#### Activity:
Could you set down every entry exactly as it stands, without the images?

#### Data records:
++++++

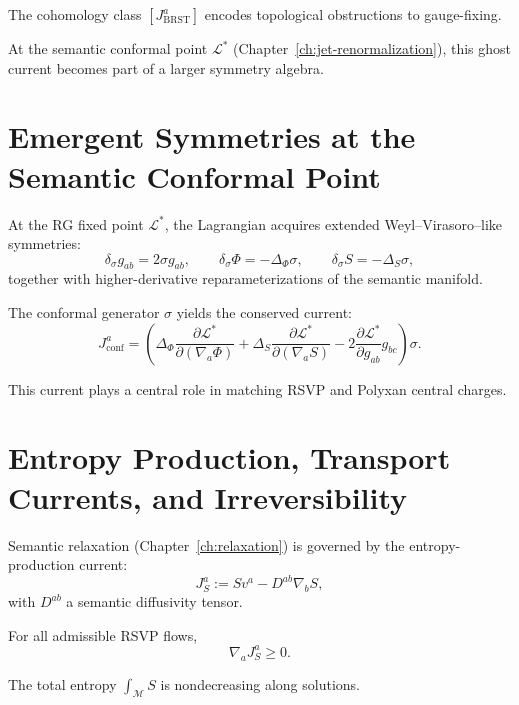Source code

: The cohomology class $[J^a_{\mathrm{BRST}}]$ encodes topological
obstructions to gauge-fixing.

At the semantic conformal point $\mathcal{L}^*$ (Chapter~\ref{ch:jet-renormalization}),
this ghost current becomes part of a larger symmetry algebra.

\section{Emergent Symmetries at the Semantic Conformal Point}

At the RG fixed point $\mathcal{L}^*$, the Lagrangian acquires extended
Weyl–Virasoro–like symmetries:
\[
\delta_\sigma g_{ab} = 2\sigma g_{ab}, \qquad
\delta_\sigma \Phi = -\Delta_\Phi \sigma, \qquad
\delta_\sigma S = -\Delta_S \sigma,
\]
together with higher-derivative reparameterizations of the semantic manifold.

\begin{proposition}
The conformal generator $\sigma$ yields the conserved current:
\[
J^a_{\mathrm{conf}}
  = \left(
      \Delta_\Phi \frac{\partial \mathcal{L}^*}{\partial (\nabla_a \Phi)}
    + \Delta_S   \frac{\partial \mathcal{L}^*}{\partial (\nabla_a S)}
    - 2 \frac{\partial \mathcal{L}^*}{\partial g_{ab}} g_{bc}
    \right) \sigma.
\]
\end{proposition}

This current plays a central role in matching RSVP and Polyxan central charges.

\section{Entropy Production, Transport Currents, and Irreversibility}

Semantic relaxation (Chapter~\ref{ch:relaxation}) is governed by the
entropy-production current:
\[
J^a_S := S v^a - D^{ab} \nabla_b S,
\]
with $D^{ab}$ a semantic diffusivity tensor.

\begin{theorem}
For all admissible RSVP flows,
\[
\nabla_a J^a_S \ge 0.
\]
\end{theorem}

\begin{corollary}
The total entropy $\int_\mathcal{M} S$ is nondecreasing along solutions.
\end{corollary}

++++++

#### Task solution:
Source code

: The cohomology class $[J^a_{\mathrm{BRST}}]$ encodes topological
obstructions to gauge-fixing.

At the semantic conformal point $\mathcal{L}^*$ (Chapter~\ref{ch:jet-renormalization}),
this ghost current becomes part of a larger symmetry algebra.

\section{Emergent Symmetries at the Semantic Conformal Point}

At the RG fixed point $\mathcal{L}^*$, the Lagrangian acquires extended
Weyl–Virasoro–like symmetries:
\[
\delta_\sigma g_{ab} = 2\sigma g_{ab}, \qquad
\delta_\sigma \Phi = -\Delta_\Phi \sigma, \qquad
\delta_\sigma S = -\Delta_S \sigma,
\]
together with higher-derivative reparameterizations of the semantic manifold.

\begin{proposition}
The conformal generator $\sigma$ yields the conserved current:
\[
J^a_{\mathrm{conf}}
  = \left(
      \Delta_\Phi \frac{\partial \mathcal{L}^*}{\partial (\nabla_a \Phi)}
    + \Delta_S   \frac{\partial \mathcal{L}^*}{\partial (\nabla_a S)}
    - 2 \frac{\partial \mathcal{L}^*}{\partial g_{ab}} g_{bc}
    \right) \sigma.
\]
\end{proposition}

This current plays a central role in matching RSVP and Polyxan central charges.

\section{Entropy Production, Transport Currents, and Irreversibility}

Semantic relaxation (Chapter~\ref{ch:relaxation}) is governed by the
entropy-production current:
\[
J^a_S := S v^a - D^{ab} \nabla_b S,
\]
with $D^{ab}$ a semantic diffusivity tensor.

\begin{theorem}
For all admissible RSVP flows,
\[
\nabla_a J^a_S \ge 0.
\]
\end{theorem}

\begin{corollary}
The total entropy $\int_\mathcal{M} S$ is nondecreasing along solutions.
\end{corollary}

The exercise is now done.